A SoftBank spokesperson declined to comment further for this story.
The lawsuit, plus another one filed last month by a special committee of WeWork’s board, will come down to what each side can prove with documents about the timing and intent of their actions.
“There is already a fair amount of damage to their brand with startups,” said Sandy Kory, managing director at the boutique tech investment bank Horizon Partners.
As recently as a year ago, SoftBank founder Masayoshi Son enjoyed a reputation in Silicon Valley for being friendly to founders, showering idealistic startup creators with, in many cases, more money than they’d ever seen. In many cases his largesse often meant the difference between playing it safe and shooting for the stars. In a subset, his money was the difference between going after an idea and relegating it to an unattainable dream.
In those days, Son would shower entrepreneurs with attention and money, inviting them to his Tokyo headquarters or his Woodside, California mansion. Son would often meet with founders for minutes, deciding whether he wanted to back their company. The meetings were “exhilarating,” Cohesity founder Mohit Aron told CNBC in 2018.
All of that changed in October, when SoftBank, in the wake of WeWork’s failed public offering, flipped a switch and began pushing companies to prioritize profits over growth.
That month, newly installed WeWork executive chairman Marcelo Claure told employees the firm would begin slashing expenses. SoftBank-backed car leasing company Fair.com fired 40% of its staff, with the Verge reporting that SoftBank had pushed the company to trim operating costs during a series of meetings over the preceding month.
In all, SoftBank-backed companies have slashed more than 7,500 jobs since last fall, many of them added when growth was the mandate. It also took steps to replace executives, canceled deals, or tried to renegotiate terms. The tactics angered some founders who felt the script had been unfairly flipped.
Are you a founder who has taken SoftBank’s money and want to share your perspective? Do you have a tip about working at a SoftBank-backed company? Email the reporter at dcampbell [at] businessinsider [dot] com or reach him by phone, text, Signal or WhatsApp at 917-673-9252.
SoftBank has pushed out founders in the past. In 2015, for example, SoftBank-backed Indian property firm housing.com ousted its founder. But with the raising of the $100 billion Vision Fund in 2017, SoftBank’s actions have been scrutinized.
Even so, there are reasons to understand why SoftBank may be willing to follow through with a messy legal dispute, according to Kory and Sherman.
One is that Neumann’s reputation isn’t spotless. “They realize that Neumann isn’t an icon,” Kory said. And even if they scare off some founders, SoftBank will still be able to invest in startups, he said.
Another is that there’s a lot of money at stake. Looking at SoftBank’s portfolio which is suffering from a spate of damaged companies, it makes sense for them to recover whatever they can, Sherman said.
“Why shouldn’t they fight it? $3 billion is $3 billion,” Sherman said. “That’s a lot of money.”
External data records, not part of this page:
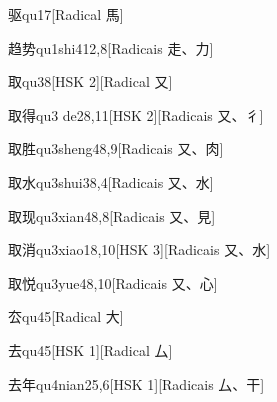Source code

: \begin{entry}{驱}{qu1}{7}[Radical ⾺]
\end{entry}

\begin{entry}{趋势}{qu1shi4}{12,8}[Radicais ⾛、⼒]
\end{entry}

\begin{entry}{取}{qu3}{8}[HSK 2][Radical ⼜]
\end{entry}

\begin{entry}{取得}{qu3 de2}{8,11}[HSK 2][Radicais ⼜、⼻]
\end{entry}

\begin{entry}{取胜}{qu3sheng4}{8,9}[Radicais ⼜、⾁]
\end{entry}

\begin{entry}{取水}{qu3shui3}{8,4}[Radicais ⼜、⽔]
\end{entry}

\begin{entry}{取现}{qu3xian4}{8,8}[Radicais ⼜、⾒]
\end{entry}

\begin{entry}{取消}{qu3xiao1}{8,10}[HSK 3][Radicais ⼜、⽔]
\end{entry}

\begin{entry}{取悦}{qu3yue4}{8,10}[Radicais ⼜、⼼]
\end{entry}

\begin{entry}{厺}{qu4}{5}[Radical ⼤]
\end{entry}

\begin{entry}{去}{qu4}{5}[HSK 1][Radical ⼛]
\end{entry}

\begin{entry}{去年}{qu4nian2}{5,6}[HSK 1][Radicais ⼛、⼲]
\end{entry}

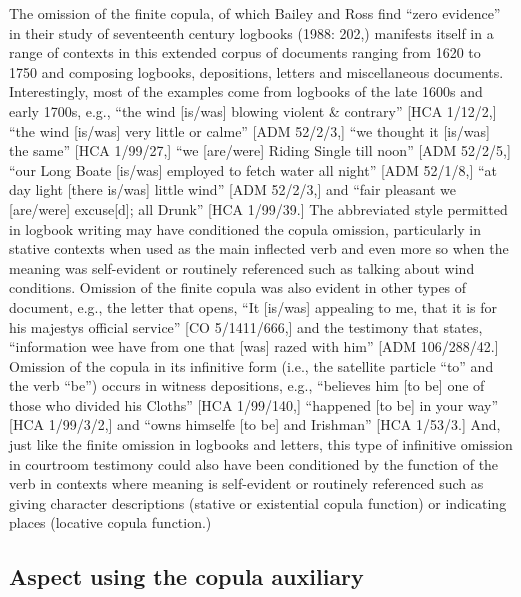 The omission of the finite copula, of which Bailey and Ross find “zero evidence” in their study of seventeenth century logbooks (1988: 202,) manifests itself in a range of contexts in this extended corpus of documents ranging from 1620 to 1750 and composing logbooks, depositions, letters and miscellaneous documents. Interestingly, most of the examples come from logbooks of the late 1600s and early 1700s, e.g., “the wind [is/was] blowing violent \& contrary” [HCA 1/12/2,] “the wind [is/was] very little or calme” [ADM 52/2/3,] “we thought it [is/was] the same” [HCA 1/99/27,] “we [are/were] Riding Single till noon” [ADM 52/2/5,] “our Long Boate [is/was] employed to fetch water all night” [ADM 52/1/8,] “at day light [there is/was] little wind” [ADM 52/2/3,] and “fair pleasant we [are/were] excuse[d]; all Drunk” [HCA 1/99/39.] The abbreviated style permitted in logbook writing may have conditioned the copula omission, particularly in stative contexts when used as the main inflected verb and even more so when the meaning was self-evident or routinely referenced such as talking about wind conditions.  Omission of the finite copula was also evident in other types of document, e.g., the letter that opens, “It [is/was] appealing to me, that it is for his majestys official service” [CO 5/1411/666,] and the testimony that states, “information wee have from one that [was] razed with him” [ADM 106/288/42.] Omission of the copula in its infinitive form (i.e., the satellite particle “to” and the verb “be”) occurs in witness depositions, e.g., “believes him [to be] one of those who divided his Cloths” [HCA 1/99/140,] “happened [to be] in your way” [HCA 1/99/3/2,] and “owns himselfe [to be] and Irishman” [HCA 1/53/3.] And, just like the finite omission in logbooks and letters, this type of infinitive omission in courtroom testimony could also have been conditioned by the function of the verb in contexts where meaning is self-evident or routinely referenced such as giving character descriptions (stative or existential copula function) or indicating places (locative copula function.)

\subsection{{Aspect} {using} {the} {copula} {auxiliary}}%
In the long run, this will be just one of many factors that go into determining how founders think about taking SoftBank money in the future, according to Zach Weinberg, the co-founder of Flatiron Health, the electronic medical records and oncology research platform sold to Roche for $2 billion in 2018.
“I’m not sure it’s a single thing like this that will impact its ability to source, but the overall narrative of them being fairly sloppy investors,” Weinberg said by email. “It’s a combination of everything.”